Big tech: A shelter in the storm
You've seen the blowout earnings numbers. Here's a look at why growth remains strong.
(Fortune Magazine) -- Technology is different. Despite pervasive economic uncertainty, that's the message that many of the industry's big firms are sending in their latest earnings reports. We may be buying fewer Starbucks mocha lattes and shipping fewer packages through UPS. But tech sales - from gadgets to high-end services - are thriving.
Not every tech company is booming, of course. But those that are, like Apple (APPL), Autodesk, EMC, Google (GOOG, Fortune 500), IBM, Intel (INTC, Fortune 500), Microsoft and Qualcomm, have a couple of traits in common.

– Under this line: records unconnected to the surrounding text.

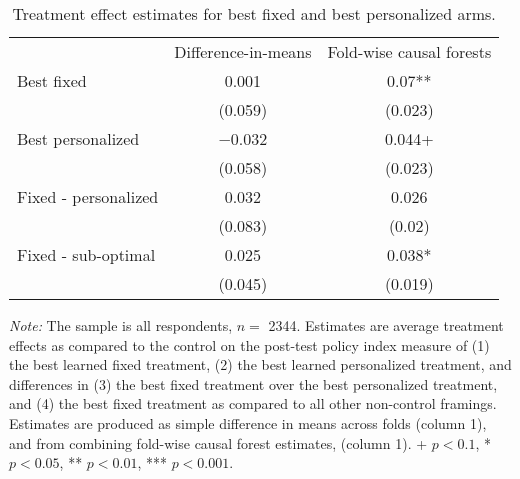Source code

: \begin{table*}

\caption{\label{tab:unnamed-chunk-14}Treatment effect estimates for best fixed and best personalized arms. \label{tab:best_framing}}
\centering
\begin{threeparttable}
\begin{tabular}[t]{lcc}
\toprule
 & Difference-in-means & Fold-wise causal forests\\
\cmidrule(lr){2-2} \cmidrule(lr){3-3}
Best fixed & \num{0.001} & \num{0.07}**\\
 & (\num{0.059}) & (\num{0.023})\\
\addlinespace
Best personalized & \num{-0.032} & \num{0.044}+\\
 & (\num{0.058}) & (\num{0.023})\\
\cmidrule(lr){2-2} \cmidrule(lr){3-3}
\addlinespace
Fixed - personalized & \num{0.032} & \num{0.026}\\
 & (\num{0.083}) & (\num{0.02})\\
\addlinespace
Fixed - sub-optimal & \num{0.025} & \num{0.038}*\\
 & (\num{0.045}) & (\num{0.019})\\
\bottomrule
\end{tabular}
\begin{tablenotes}
\item \footnotesize \textit{Note:} The sample is all respondents, $n = $ \num{2344}. Estimates are average treatment effects as compared to the control on the post-test policy index measure of (1) the best learned fixed treatment, (2) the best learned personalized treatment, and differences in (3) the best fixed treatment over the best personalized treatment, and (4) the best fixed treatment as compared to all other non-control framings. Estimates are produced as simple difference in means across folds (column 1), and from combining fold-wise causal forest estimates, (column 1). + $p < 0.1$, * $p < 0.05$, ** $p < 0.01$, *** $p < 0.001$.
\end{tablenotes}
\end{threeparttable}
\end{table*}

First, they're all running truly global operations, most with special emphasis on developing countries where economic growth remains strong. At IBM (IBM, Fortune 500), CEO Sam Palmisano late last year announced intentions to invest $1.6 billion in 50 developing countries, and that's not including Brazil, Russia, India, and China. Though Google's U.S. growth slowed last quarter, international sales more than compensated, goosing overall revenues by 42% over the year before. At storage giant EMC, international sales jumped 21%. Many top tech executives who travel constantly remain undaunted about the domestic plateau. Says Michael Dell: "Our customers all say some version of the same thing - Asia's going gangbusters, the Middle East is really good, Europe's good, and the U.S. not so much." Adds Carol Bartz, chairman of design-software leader Autodesk (ADSK): "Shareholders panic because the U.S. is slow. But that's ridiculous. I was just in Eastern Europe, and it's crazy, the growth we're seeing there."

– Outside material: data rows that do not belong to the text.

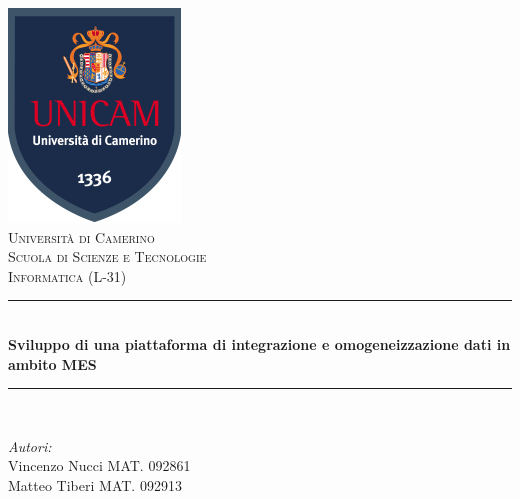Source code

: \begin{titlepage}
	
\newcommand{\HRule}{\rule{\linewidth}{0.5mm}} %
\renewcommand{\contentsname}{Indice}
\center %
 
\includegraphics{logo.png}\\[1cm] %
\textsc{\LARGE Università di Camerino}\\[1.5cm] %
\textsc{\Large Scuola di Scienze e Tecnologie}\\[0.5cm] %
\textsc{\large Informatica (L-31)}\\[0.5cm] %


\HRule \\[0.4cm]
{ \huge \bfseries Sviluppo di una piattaforma di integrazione e omogeneizzazione dati in ambito MES}\\[0.4cm] %
\HRule \\[1.5cm]
 

\begin{minipage}{0.4\textwidth}
\begin{flushleft} \large
\emph{Autori:}\\
Vincenzo Nucci MAT. 092861 \\
Matteo Tiberi MAT. 092913
\end{flushleft}
\end{minipage}



\end{titlepage}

Second, the other dynamic boosting these companies is the general attitude toward technology. It no longer represents discretionary spending. You may forgo buying a new, all-titanium performance refrigerator, but you can't go without your DSL connection or your mobile phone. According to a new survey by NPD Group, U.S. consumers will cut spending on home furnishings, clothing, and restaurants before they'll stop buying consumer electronics like videogames. AT&T's profits were up 22% on strength in cellphones, including those coveted iPhones. Verizon likewise jumped 9%.

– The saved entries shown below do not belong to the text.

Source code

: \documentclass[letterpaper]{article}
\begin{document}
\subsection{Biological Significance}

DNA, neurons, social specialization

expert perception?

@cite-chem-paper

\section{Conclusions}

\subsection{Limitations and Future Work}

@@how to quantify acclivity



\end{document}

On the enterprise side, more companies realize that in a downturn, investing in technology can be a money saver. VMware leads the industry in virtualization software, which allows customers to save energy and buy fewer servers. The company is a cost-cutting machine; revenues soared 71% in the first quarter.
Some may worry that this U.S. downturn could be like the one that followed the dot-com bust, when companies stopped buying technology. But IBM treasurer Jesse Green disputes the comparison. "From 2001 to 2004, there was tremendous overcapacity in IT," he says. "Everybody had just done Y2K and been through the bubble. They already had huge new systems installed. That's not true this time. Companies still have to invest to improve their business."
The big opportunity for the IT industry is that the world remains essentially unwired. While 71% of Americans are connected to the Net, that number is only 20% worldwide, according to a report by J.P. Morgan Internet analyst Imran Khan. But the disparity is shrinking. Net connectedness has averaged more than 20% compound growth in the past seven years.
This desire to get wired will have real ripple effects. In the U.S. we have 80 PCs in use per 100 people. Worldwide it's only 13 per 100. Italians and Israelis may have more than 100 cellphones per 100 people, but worldwide the number is only 13 per 100, and subscriptions grew 27% last year, according to Khan. Says Microsoft (MSFT, Fortune 500) chairman Bill Gates of his company: "We've had monster growth internationally, and a lot is still in front of us. Yes, China is going to be big. But Russia and India are actually, for us, even bigger stories."
And let's not forget the contribution of Moore's law to technology's resilience. The chips inside all digital devices grow exponentially more powerful over time. That drives down the price of computing power while inspiring greater innovation. In recent years we've seen breakthrough gadgets like the iPhone and the rise of new web applications like social networking. Businesses are equally excited about virtualization and software-as-a-service. Unless we enter a sustained global downturn, innovations like those will probably keep the tech industry healthy and growing.